In May 1983, Rimi fell out with his mentor Aminu Kano and moved from the People's Redemption Party (PRP) to the Nigerian People's Party (NPP) in preparation for the 1983 elections. He resigned from office and was replaced as governor by his deputy, Abdu Dawakin Tofa.

==Later career==
In 1993, Rimi accepted his appointment as Chairman of the Nigerian Agricultural and Cooperative Bank (NACB) under the General Ibrahim Babangida administration. During the transition to the Third Nigerian Republic, Rimi was a member of the center-left Social Democratic Party (SDP) and one of the early supporters of the June 12 movement opposed to the annulment of the election of MKO Abiola. He later left the June 12 movement, and became a Minister of Communications under the General Sani Abacha administration.

He was one of the founding members of the Peoples Democratic Party (PDP). He was the Chairman of the Finance committee of the Party at its inception and also one of its presidential candidates.
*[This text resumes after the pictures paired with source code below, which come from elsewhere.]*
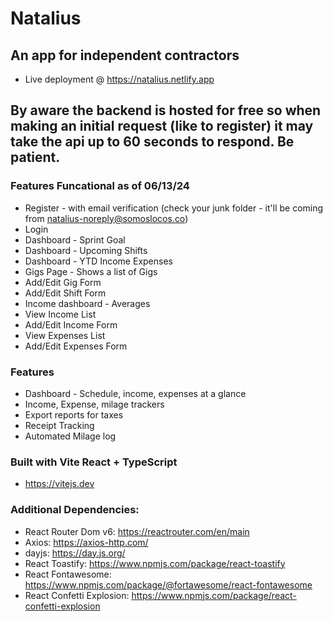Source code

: # Natalius
## An app for independent contractors
* Live deployment @ https://natalius.netlify.app

## By aware the backend is hosted for free so when making an initial request (like to register) it may take the api up to 60 seconds to respond.  Be patient.

### Features Funcational as of 06/13/24
* Register - with email verification (check your junk folder - it'll be coming from natalius-noreply@somoslocos.co)
* Login
* Dashboard - Sprint Goal
* Dashboard - Upcoming Shifts
* Dashboard - YTD Income Expenses
* Gigs Page - Shows a list of Gigs
* Add/Edit Gig Form
* Add/Edit Shift Form
* Income dashboard - Averages
* View Income List
* Add/Edit Income Form
* View Expenses List
* Add/Edit Expenses Form


### Features
* Dashboard - Schedule, income, expenses at a glance
* Income, Expense, milage trackers
* Export reports for taxes
* Receipt Tracking
* Automated Milage log

### Built with Vite React + TypeScript
* https://vitejs.dev

### Additional Dependencies:
* React Router Dom v6: https://reactrouter.com/en/main
* Axios: https://axios-http.com/
* dayjs: https://day.js.org/
* React Toastify: https://www.npmjs.com/package/react-toastify
* React Fontawesome: https://www.npmjs.com/package/@fortawesome/react-fontawesome
* React Confetti Explosion: https://www.npmjs.com/package/react-confetti-explosion


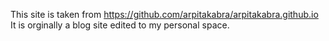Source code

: This site is taken from https://github.com/arpitakabra/arpitakabra.github.io
It is orginally a blog site edited to my personal space.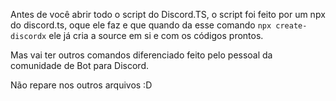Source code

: Antes de você abrir todo o script do Discord.TS, o script foi feito por um npx do discord.ts, oque ele faz e que quando da esse comando `npx create-discordx` ele já cria a source em si e com os códigos prontos.

Mas vai ter outros comandos diferenciado feito pelo pessoal da comunidade de Bot para Discord.

Não repare nos outros arquivos :D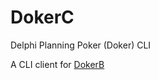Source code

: # DokerC
Delphi Planning Poker (Doker) CLI

A CLI client for [DokerB](https://github.com/HaRo87/dokerb)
He was appointed Chairman of the Nigerian Security Printing and Minting Company (NSPMC) in the first tenure of Obasanjo as a Civilian President. He later moved to the Action Congress (AC), but in 2007 Rimi returned to the (PDP). In December 2008, he called on the Chairman of the Independent National Electoral Commission, (INEC), Professor Maurice Iwu, to resign from office, citing irregularities in the previous presidential election. In January 2006, his wife was killed at his home. His son was among those charged for the murder, but was later released due to lack of evidence and a nephew of his, Mustapha, was then arrested.

==Personal life==
Rimi was married to Fatima, a high court justice in Niger State. Together they had a daughter, Amina, a graduate of a medical school.

==Death==
On 4 April 2010, Rimi was attacked by armed robbers while returning to Kano from Bauchi State. Although unharmed, he seemed to have suffered a massive stroke and died shortly thereafter. His funeral was held at Farm Center, and was attended by Bauchi State Governor, Isa Yuguda; former Finance Minister, Adamu Ciroma; Mr. Solomon Lar, Prof. Jerry Gana, and Ghali Umar Na'Abba.